--- Records for the task ---

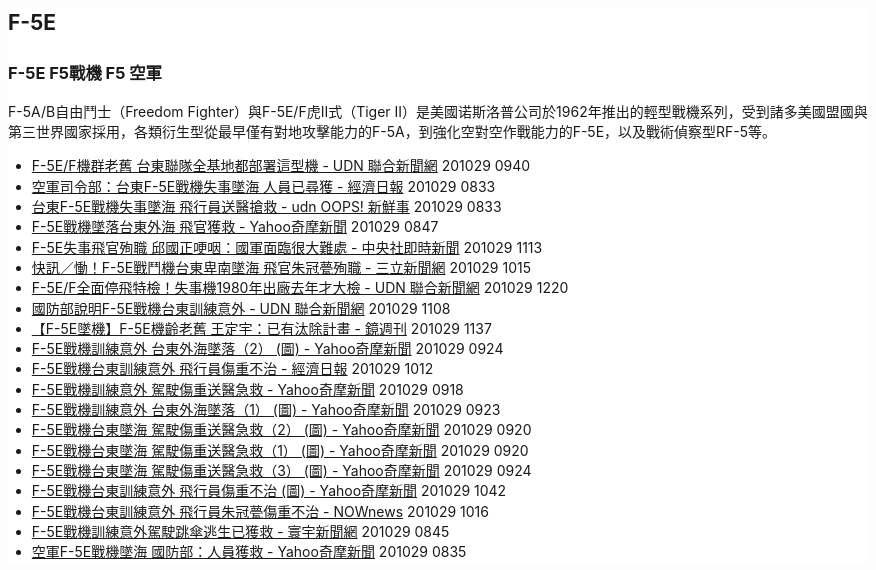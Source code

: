 ## F-5E

### F-5E F5戰機 F5 空軍

F-5A/B自由鬥士（Freedom Fighter）與F-5E/F虎II式（Tiger II）是美國诺斯洛普公司於1962年推出的輕型戰機系列，受到諸多美國盟國與第三世界國家採用，各類衍生型從最早僅有對地攻擊能力的F-5A，到強化空對空作戰能力的F-5E，以及戰術偵察型RF-5等。
- [F-5E/F機群老舊 台東聯隊全基地都部署這型機 - UDN 聯合新聞網](https://udn.com/news/story/10930/4972215 "F-5E/F機群老舊 台東聯隊全基地都部署這型機 - UDN 聯合新聞網") 201029 0940
- [空軍司令部：台東F-5E戰機失事墜海 人員已尋獲 - 經濟日報](https://money.udn.com/money/story/7307/4972114 "空軍司令部：台東F-5E戰機失事墜海 人員已尋獲 - 經濟日報") 201029 0833
- [台東F-5E戰機失事墜海 飛行員送醫搶救 - udn OOPS! 新鮮事](https://udn.com/news/story/10930/4972114 "台東F-5E戰機失事墜海 飛行員送醫搶救 - udn OOPS! 新鮮事") 201029 0833
- [F-5E戰機墜落台東外海 飛官獲救 - Yahoo奇摩新聞](https://tw.news.yahoo.com/f-5e%E6%88%B0%E6%A9%9F%E5%A2%9C%E8%90%BD%E5%8F%B0%E6%9D%B1%E5%A4%96%E6%B5%B7-%E9%A3%9B%E5%AE%98%E7%8D%B2%E6%95%91-004733931.html "F-5E戰機墜落台東外海 飛官獲救 - Yahoo奇摩新聞") 201029 0847
- [F-5E失事飛官殉職 邱國正哽咽：國軍面臨很大難處 - 中央社即時新聞](https://www.cna.com.tw/news/firstnews/202010295004.aspx "F-5E失事飛官殉職 邱國正哽咽：國軍面臨很大難處 - 中央社即時新聞") 201029 1113
- [快訊／慟！F-5E戰鬥機台東卑南墜海 飛官朱冠甍殉職 - 三立新聞網](https://www.setn.com/News.aspx?NewsID=838918 "快訊／慟！F-5E戰鬥機台東卑南墜海 飛官朱冠甍殉職 - 三立新聞網") 201029 1015
- [F-5E/F全面停飛特檢！失事機1980年出廠去年才大檢 - UDN 聯合新聞網](https://udn.com/news/story/10930/4972736?from=udn-ch1_breaknews-1-0-news "F-5E/F全面停飛特檢！失事機1980年出廠去年才大檢 - UDN 聯合新聞網") 201029 1220
- [國防部說明F-5E戰機台東訓練意外 - UDN 聯合新聞網](https://udn.com/news/story/10930/4972461 "國防部說明F-5E戰機台東訓練意外 - UDN 聯合新聞網") 201029 1108
- [【F-5E墜機】F-5E機齡老舊 王定宇：已有汰除計畫 - 鏡週刊](https://www.mirrormedia.mg/story/20201029edi025/ "【F-5E墜機】F-5E機齡老舊 王定宇：已有汰除計畫 - 鏡週刊") 201029 1137
- [F-5E戰機訓練意外 台東外海墜落（2） (圖) - Yahoo奇摩新聞](https://tw.news.yahoo.com/f-5e%E6%88%B0%E6%A9%9F%E8%A8%93%E7%B7%B4%E6%84%8F%E5%A4%96-%E5%8F%B0%E6%9D%B1%E5%A4%96%E6%B5%B7%E5%A2%9C%E8%90%BD-2-%E5%9C%96-012427412.html "F-5E戰機訓練意外 台東外海墜落（2） (圖) - Yahoo奇摩新聞") 201029 0924
- [F-5E戰機台東訓練意外 飛行員傷重不治 - 經濟日報](https://money.udn.com/money/story/7307/4972291 "F-5E戰機台東訓練意外 飛行員傷重不治 - 經濟日報") 201029 1012
- [F-5E戰機訓練意外 駕駛傷重送醫急救 - Yahoo奇摩新聞](https://tw.news.yahoo.com/f-5e%E6%88%B0%E6%A9%9F%E8%A8%93%E7%B7%B4%E6%84%8F%E5%A4%96-%E9%A7%95%E9%A7%9B%E5%82%B7%E9%87%8D%E9%80%81%E9%86%AB%E6%80%A5%E6%95%91-011846447.html "F-5E戰機訓練意外 駕駛傷重送醫急救 - Yahoo奇摩新聞") 201029 0918
- [F-5E戰機訓練意外 台東外海墜落（1） (圖) - Yahoo奇摩新聞](https://tw.news.yahoo.com/f-5e%E6%88%B0%E6%A9%9F%E8%A8%93%E7%B7%B4%E6%84%8F%E5%A4%96-%E5%8F%B0%E6%9D%B1%E5%A4%96%E6%B5%B7%E5%A2%9C%E8%90%BD-1-%E5%9C%96-012327131.html "F-5E戰機訓練意外 台東外海墜落（1） (圖) - Yahoo奇摩新聞") 201029 0923
- [F-5E戰機台東墜海 駕駛傷重送醫急救（2） (圖) - Yahoo奇摩新聞](https://tw.news.yahoo.com/f-5e%E6%88%B0%E6%A9%9F%E5%8F%B0%E6%9D%B1%E5%A2%9C%E6%B5%B7-%E9%A7%95%E9%A7%9B%E5%82%B7%E9%87%8D%E9%80%81%E9%86%AB%E6%80%A5%E6%95%91-2-%E5%9C%96-012027724.html "F-5E戰機台東墜海 駕駛傷重送醫急救（2） (圖) - Yahoo奇摩新聞") 201029 0920
- [F-5E戰機台東墜海 駕駛傷重送醫急救（1） (圖) - Yahoo奇摩新聞](https://tw.news.yahoo.com/f-5e%E6%88%B0%E6%A9%9F%E5%8F%B0%E6%9D%B1%E5%A2%9C%E6%B5%B7-%E9%A7%95%E9%A7%9B%E5%82%B7%E9%87%8D%E9%80%81%E9%86%AB%E6%80%A5%E6%95%91-1-%E5%9C%96-012027123.html "F-5E戰機台東墜海 駕駛傷重送醫急救（1） (圖) - Yahoo奇摩新聞") 201029 0920
- [F-5E戰機台東墜海 駕駛傷重送醫急救（3） (圖) - Yahoo奇摩新聞](https://tw.news.yahoo.com/f-5e%E6%88%B0%E6%A9%9F%E5%8F%B0%E6%9D%B1%E5%A2%9C%E6%B5%B7-%E9%A7%95%E9%A7%9B%E5%82%B7%E9%87%8D%E9%80%81%E9%86%AB%E6%80%A5%E6%95%91-3-%E5%9C%96-012427259.html "F-5E戰機台東墜海 駕駛傷重送醫急救（3） (圖) - Yahoo奇摩新聞") 201029 0924
- [F-5E戰機台東訓練意外 飛行員傷重不治 (圖) - Yahoo奇摩新聞](https://tw.news.yahoo.com/f-5e%E6%88%B0%E6%A9%9F%E5%8F%B0%E6%9D%B1%E8%A8%93%E7%B7%B4%E6%84%8F%E5%A4%96-%E9%A3%9B%E8%A1%8C%E5%93%A1%E5%82%B7%E9%87%8D%E4%B8%8D%E6%B2%BB-%E5%9C%96-024227589.html "F-5E戰機台東訓練意外 飛行員傷重不治 (圖) - Yahoo奇摩新聞") 201029 1042
- [F-5E戰機台東訓練意外 飛行員朱冠甍傷重不治 - NOWnews](https://www.nownews.com/news/5097696 "F-5E戰機台東訓練意外 飛行員朱冠甍傷重不治 - NOWnews") 201029 1016
- [F-5E戰機訓練意外駕駛跳傘逃生已獲救 - 寰宇新聞網](http://globalnewstv.com.tw/202010/132531/ "F-5E戰機訓練意外駕駛跳傘逃生已獲救 - 寰宇新聞網") 201029 0845
- [空軍F-5E戰機墜海 國防部：人員獲救 - Yahoo奇摩新聞](https://tw.news.yahoo.com/%E7%A9%BA%E8%BB%8Df-5e%E6%88%B0%E6%A9%9F%E5%A2%9C%E6%B5%B7-%E5%9C%8B%E9%98%B2%E9%83%A8-%E4%BA%BA%E5%93%A1%E7%8D%B2%E6%95%91-003531272.html "空軍F-5E戰機墜海 國防部：人員獲救 - Yahoo奇摩新聞") 201029 0835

--- What is needed ---
Would you copy, unchanged, the stretch of the records above that begins at the line containing "- [快訊／慟！F-5E戰鬥機台東卑南墜海 飛官朱冠甍殉職" and ends at the line containing "- [F-5E戰機訓練意外 台東外海墜落（2）", and only that?

--- Solution for this task ---
- [快訊／慟！F-5E戰鬥機台東卑南墜海 飛官朱冠甍殉職 - 三立新聞網](https://www.setn.com/News.aspx?NewsID=838918 "快訊／慟！F-5E戰鬥機台東卑南墜海 飛官朱冠甍殉職 - 三立新聞網") 201029 1015
- [F-5E/F全面停飛特檢！失事機1980年出廠去年才大檢 - UDN 聯合新聞網](https://udn.com/news/story/10930/4972736?from=udn-ch1_breaknews-1-0-news "F-5E/F全面停飛特檢！失事機1980年出廠去年才大檢 - UDN 聯合新聞網") 201029 1220
- [國防部說明F-5E戰機台東訓練意外 - UDN 聯合新聞網](https://udn.com/news/story/10930/4972461 "國防部說明F-5E戰機台東訓練意外 - UDN 聯合新聞網") 201029 1108
- [【F-5E墜機】F-5E機齡老舊 王定宇：已有汰除計畫 - 鏡週刊](https://www.mirrormedia.mg/story/20201029edi025/ "【F-5E墜機】F-5E機齡老舊 王定宇：已有汰除計畫 - 鏡週刊") 201029 1137
- [F-5E戰機訓練意外 台東外海墜落（2） (圖) - Yahoo奇摩新聞](https://tw.news.yahoo.com/f-5e%E6%88%B0%E6%A9%9F%E8%A8%93%E7%B7%B4%E6%84%8F%E5%A4%96-%E5%8F%B0%E6%9D%B1%E5%A4%96%E6%B5%B7%E5%A2%9C%E8%90%BD-2-%E5%9C%96-012427412.html "F-5E戰機訓練意外 台東外海墜落（2） (圖) - Yahoo奇摩新聞") 201029 0924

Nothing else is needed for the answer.